In The Chronicle Review, On the perennial subject "us vs. them," while noting significant recent books, Carlin Romano offers us "Good News From the Ancients!" (January 23, 2011):
Rethinking the Other in Antiquity, by Erich S. Gruen, out this month from Princeton University Press, like all excellent scholarship massages the mind in useful new directions. Gruen, a Berkeley professor emeritus of history and classics, wields his command of ancient sources to shake a widely shared historical belief—that ancient Greeks and Romans exuded condescension and hostility toward what European intellectuals call the "Other." For those Greeks and Romans, that largely meant peoples such as the Persians, Egyptians, and Jews. Even if Gruen doesn't wholly convince on every ground that Greeks and Romans operated like Obamas in togas, regularly reaching out to potential enemies, his careful readings of Aeschylus, Herodotus, Tacitus, and others introduce us to a kinder, gentler ancient world. His analysis confirms how even back then, tossing people into a category and then hating them en masse was a choice, not an evolutionary necessity.

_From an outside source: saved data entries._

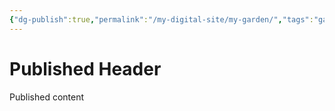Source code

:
 ```yaml
---
{"dg-publish":true,"permalink":"/my-digital-site/my-garden/","tags":"gardenEntry"}
---
```



# Published Header

Published content

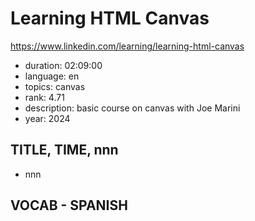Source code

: # Learning HTML Canvas

https://www.linkedin.com/learning/learning-html-canvas

- duration: 02:09:00
- language: en
- topics: canvas
- rank: 4.71
- description: basic course on canvas with Joe Marini
- year: 2024

## TITLE, TIME, nnn

- nnn

## VOCAB - SPANISH

```
```
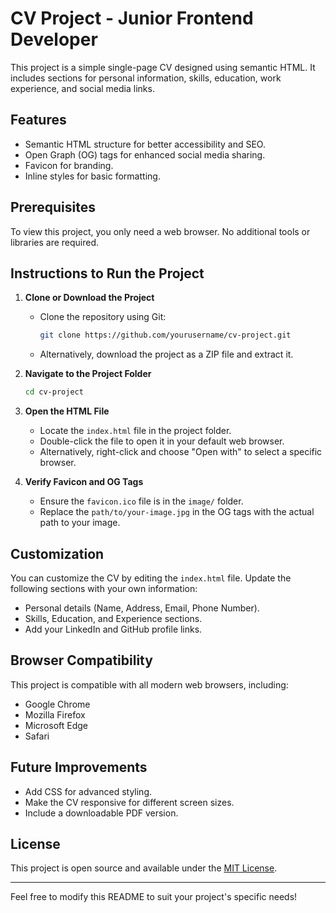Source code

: # CV Project - Junior Frontend Developer

This project is a simple single-page CV designed using semantic HTML. It includes sections for personal information, skills, education, work experience, and social media links.

## Features
- Semantic HTML structure for better accessibility and SEO.
- Open Graph (OG) tags for enhanced social media sharing.
- Favicon for branding.
- Inline styles for basic formatting.

## Prerequisites
To view this project, you only need a web browser. No additional tools or libraries are required.

## Instructions to Run the Project

1. **Clone or Download the Project**
   - Clone the repository using Git:
     ```bash
     git clone https://github.com/yourusername/cv-project.git
     ```
   - Alternatively, download the project as a ZIP file and extract it.

2. **Navigate to the Project Folder**
   ```bash
   cd cv-project
   ```

3. **Open the HTML File**
   - Locate the `index.html` file in the project folder.
   - Double-click the file to open it in your default web browser.
   - Alternatively, right-click and choose "Open with" to select a specific browser.

4. **Verify Favicon and OG Tags**
   - Ensure the `favicon.ico` file is in the `image/` folder.
   - Replace the `path/to/your-image.jpg` in the OG tags with the actual path to your image.

## Customization
You can customize the CV by editing the `index.html` file. Update the following sections with your own information:
- Personal details (Name, Address, Email, Phone Number).
- Skills, Education, and Experience sections.
- Add your LinkedIn and GitHub profile links.

## Browser Compatibility
This project is compatible with all modern web browsers, including:
- Google Chrome
- Mozilla Firefox
- Microsoft Edge
- Safari

## Future Improvements
- Add CSS for advanced styling.
- Make the CV responsive for different screen sizes.
- Include a downloadable PDF version.

## License
This project is open source and available under the [MIT License](LICENSE).

---
Feel free to modify this README to suit your project's specific needs!
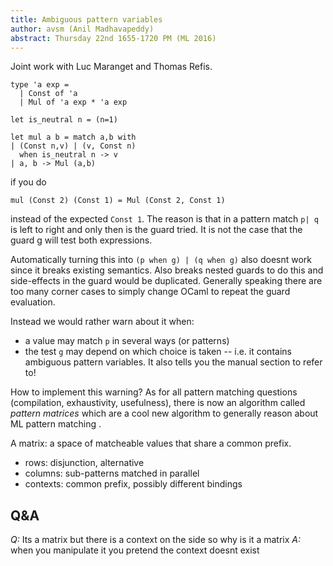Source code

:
 ```yaml
---
title: Ambiguous pattern variables
author: avsm (Anil Madhavapeddy)
abstract: Thursday 22nd 1655-1720 PM (ML 2016)
---
```


Joint work with Luc Maranget and Thomas Refis.

```
type 'a exp =
  | Const of 'a
  | Mul of 'a exp * 'a exp

let is_neutral n = (n=1)

let mul a b = match a,b with
| (Const n,v) | (v, Const n) 
  when is_neutral n -> v
| a, b -> Mul (a,b)
```

if you do

```
mul (Const 2) (Const 1) = Mul (Const 2, Const 1)
```

instead of the expected `Const 1`.  The reason is that in a pattern match `p| q` is
left to right and only then is the guard tried.  It is not the case that
the guard g will test both expressions.  

Automatically turning this into `(p when g) | (q when g)` also doesnt work
since it breaks existing semantics.  Also breaks nested guards to do this and
side-effects in the guard would be duplicated.   Generally speaking there are
too many corner cases to simply change OCaml to repeat the guard evaluation.

Instead we would rather warn about it when:
* a value may match `p` in several ways (or patterns)
* the test `g` may depend on which choice is taken -- i.e. it contains ambiguous pattern variables.  It also tells you the manual section to refer to!

How to implement this warning?  As for all pattern matching questions (compilation, exhaustivity, usefulness), there is now an algorithm called *pattern matrices* which are a cool new algorithm to generally reason about ML pattern matching .

A matrix: a space of matcheable values that share a common prefix.
* rows: disjunction, alternative
* columns: sub-patterns matched in parallel
* contexts: common prefix, possibly different bindings

## Q&A

*Q:* Its a matrix but there is a context on the side so why is it a matrix
*A:* when you manipulate it you pretend the context doesnt exist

Yes, it is a mental construct: Me better, you worse, as Carlin puts it - or in the version more familiar to me: Me Tarzan, you wrong.

Defensive claims of superiority pop up again and again through history, not because there is a "gene" or neural circuit for it but because the circumstances that excite the temptation keep reappearing, and all you need after that is a human brain, period.

Thus, when we hear that "they have found the brain area for prejudice," we would most wisely interpret as follows: "This is a brain area that prejudice may activate in some individuals."